Decentralized DC MicroGrid Monitoring and Optimization via Primary Control Perturbations
This work addresses the need for communication-free monitoring and optimization in DC MicroGrids, which is important for system operators seeking reliable and scalable control in high-penetration power electronic environments.
The paper proposes a decentralized method for DC MicroGrids to estimate generation capacities, load demands, and line conductances using only local voltage measurements and primary control perturbations, eliminating the need for external communication. The approach enables autonomous optimal economic dispatch, with evaluations confirming its effectiveness.

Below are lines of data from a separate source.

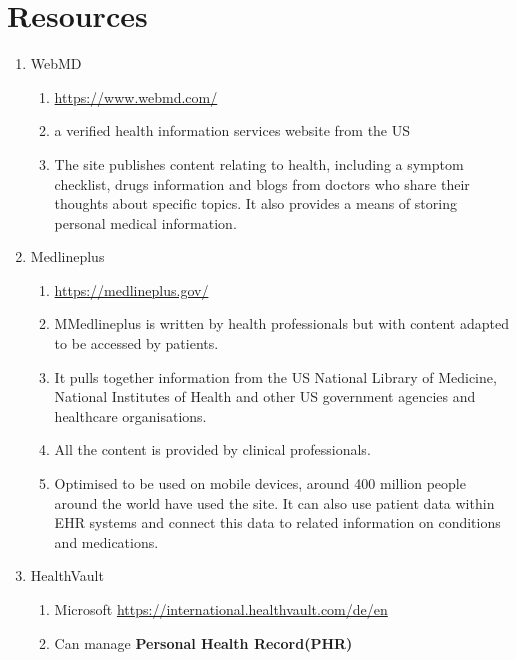 \documentclass[10pt, twoside]{article}   	%
\begin{document}
\section{Resources}
\renewcommand{\labelenumii}{\alph{enumii}}
      \begin{enumerate}
       \item  WebMD  
           \begin{enumerate}
               \item \url{https://www.webmd.com/}
               \item a verified health information services website from the US
               \item The site publishes content relating to health, including a symptom checklist, drugs information and blogs from doctors who share their thoughts about specific topics. It also provides a means of storing personal medical information.
           \end{enumerate}
       \item Medlineplus 
           \begin{enumerate}
               \item \url{https://medlineplus.gov/}
               \item MMedlineplus is written by health professionals but with content adapted to be accessed by patients.
               \item  It pulls together information from the US National Library of Medicine, National Institutes of Health and other US government agencies and healthcare organisations. 
               \item All the content is provided by clinical professionals.
               \item Optimised to be used on mobile devices, around 400 million people around the world have used the site. It can also use patient data within EHR systems and connect this data to related information on conditions and medications.
           \end{enumerate}
       \item HealthVault 
           \begin{enumerate}
               \item Microsoft \url{https://international.healthvault.com/de/en}
               \item Can manage \textbf{Personal Health Record(PHR)} 

\end{enumerate}
\end{enumerate}
\end{document}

We treat the emerging power systems with direct current (DC) MicroGrids, characterized with high penetration of power electronic converters. We rely on the power electronics to propose a decentralized solution for autonomous learning of and adaptation to the operating conditions of the DC Mirogrids; the goal is to eliminate the need to rely on an external communication system for such purpose. The solution works within the primary droop control loops and uses only local bus voltage measurements. Each controller is able to estimate (i) the generation capacities of power sources, (ii) the load demands, and (iii) the conductances of the distribution lines. To define a well-conditioned estimation problem, we employ decentralized strategy where the primary droop controllers temporarily switch between operating points in a coordinated manner, following amplitude-modulated training sequences. We study the use of the estimator in a decentralized solution of the Optimal Economic Dispatch problem. The evaluations confirm the usefulness of the proposed solution for autonomous MicroGrid operation.